PreludeSYNC DISTAL Radial Compression System

K-Number: K180723 · 2018-04-17

ApplicantMerit Medical Systems, Inc.
Decision Date2018-04-17
Product CodeDXC
Advisory CommitteeCV
DecisionSubstantially Equivalent

Device Summary

PreludeSYNC DISTAL Radial Compression System is a medical device manufactured by Merit Medical Systems, Inc.. It received FDA 510(k) clearance on 2018-04-17 under approval number K180723. The device is classified under product code DXC. It was reviewed by the CV advisory panel.
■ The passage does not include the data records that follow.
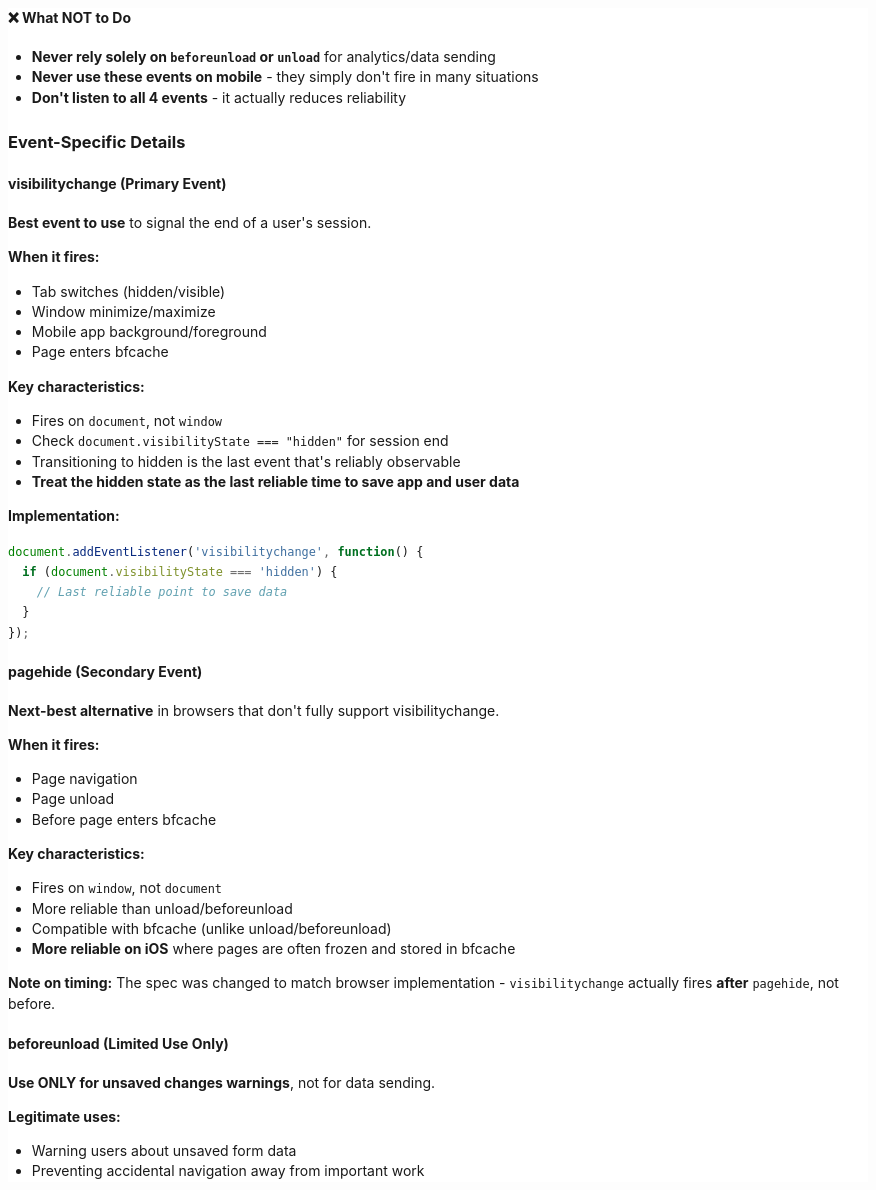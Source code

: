 #### ❌ What NOT to Do
- **Never rely solely on `beforeunload` or `unload`** for analytics/data sending
- **Never use these events on mobile** - they simply don't fire in many situations
- **Don't listen to all 4 events** - it actually reduces reliability

### Event-Specific Details

#### visibilitychange (Primary Event)
**Best event to use** to signal the end of a user's session.

**When it fires:**
- Tab switches (hidden/visible)
- Window minimize/maximize
- Mobile app background/foreground
- Page enters bfcache

**Key characteristics:**
- Fires on `document`, not `window`
- Check `document.visibilityState === "hidden"` for session end
- Transitioning to hidden is the last event that's reliably observable
- **Treat the hidden state as the last reliable time to save app and user data**

**Implementation:**
```javascript
document.addEventListener('visibilitychange', function() {
  if (document.visibilityState === 'hidden') {
    // Last reliable point to save data
  }
});
```

#### pagehide (Secondary Event)
**Next-best alternative** in browsers that don't fully support visibilitychange.

**When it fires:**
- Page navigation
- Page unload
- Before page enters bfcache

**Key characteristics:**
- Fires on `window`, not `document`
- More reliable than unload/beforeunload
- Compatible with bfcache (unlike unload/beforeunload)
- **More reliable on iOS** where pages are often frozen and stored in bfcache

**Note on timing:**
The spec was changed to match browser implementation - `visibilitychange` actually fires **after** `pagehide`, not before.

#### beforeunload (Limited Use Only)
**Use ONLY for unsaved changes warnings**, not for data sending.

**Legitimate uses:**
- Warning users about unsaved form data
- Preventing accidental navigation away from important work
FDA Decision: Substantially Equivalent.

Frequently Asked Questions

What is the PreludeSYNC DISTAL Radial Compression System?

PreludeSYNC DISTAL Radial Compression System is a medical device that received FDA 510(k) clearance on 2018-04-17. It is manufactured by Merit Medical Systems, Inc.. The 510(k) number is K180723.

When was PreludeSYNC DISTAL Radial Compression System approved by the FDA?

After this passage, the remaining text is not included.